[Dataset items]
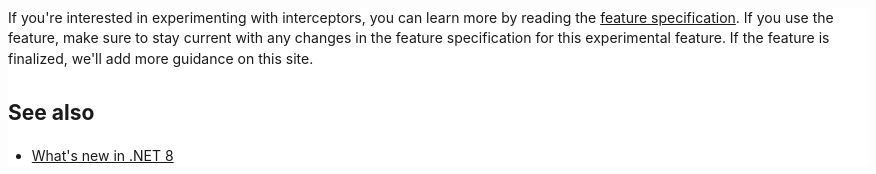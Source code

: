 If you're interested in experimenting with interceptors, you can learn more by reading the [feature specification](https://github.com/dotnet/roslyn/blob/main/docs/features/interceptors.md). If you use the feature, make sure to stay current with any changes in the feature specification for this experimental feature. If the feature is finalized, we'll add more guidance on this site.

## See also

- [What's new in .NET 8](../../core/whats-new/dotnet-8.md)
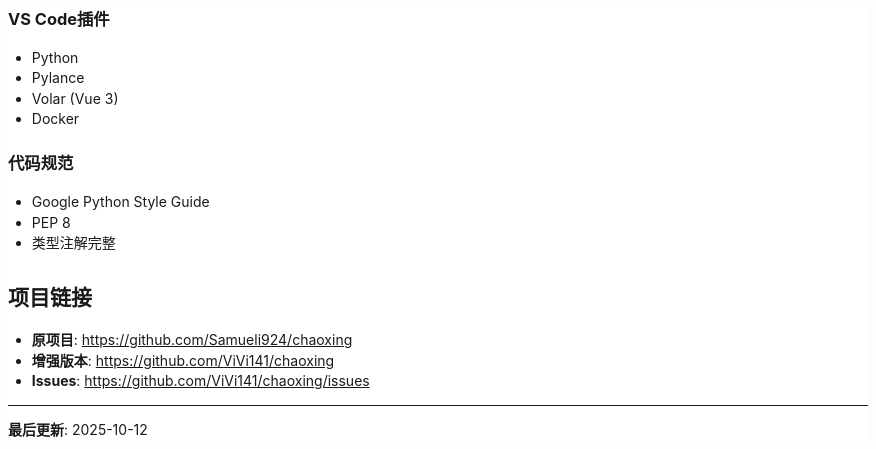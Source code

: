 ### VS Code插件
- Python
- Pylance
- Volar (Vue 3)
- Docker

### 代码规范
- Google Python Style Guide
- PEP 8
- 类型注解完整

## 项目链接

- **原项目**: https://github.com/Samueli924/chaoxing
- **增强版本**: https://github.com/ViVi141/chaoxing
- **Issues**: https://github.com/ViVi141/chaoxing/issues

---

**最后更新**: 2025-10-12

● TASK REQUIREMENTS: With the pictures removed, copy the data above word for word.

● SOLUTION TO THE EXERCISE:
Source code

: If you're interested in experimenting with interceptors, you can learn more by reading the [feature specification](https://github.com/dotnet/roslyn/blob/main/docs/features/interceptors.md). If you use the feature, make sure to stay current with any changes in the feature specification for this experimental feature. If the feature is finalized, we'll add more guidance on this site.

## See also

- [What's new in .NET 8](../../core/whats-new/dotnet-8.md)
Source code

: ### VS Code插件
- Python
- Pylance
- Volar (Vue 3)
- Docker

### 代码规范
- Google Python Style Guide
- PEP 8
- 类型注解完整

## 项目链接

- **原项目**: https://github.com/Samueli924/chaoxing
- **增强版本**: https://github.com/ViVi141/chaoxing
- **Issues**: https://github.com/ViVi141/chaoxing/issues

---

**最后更新**: 2025-10-12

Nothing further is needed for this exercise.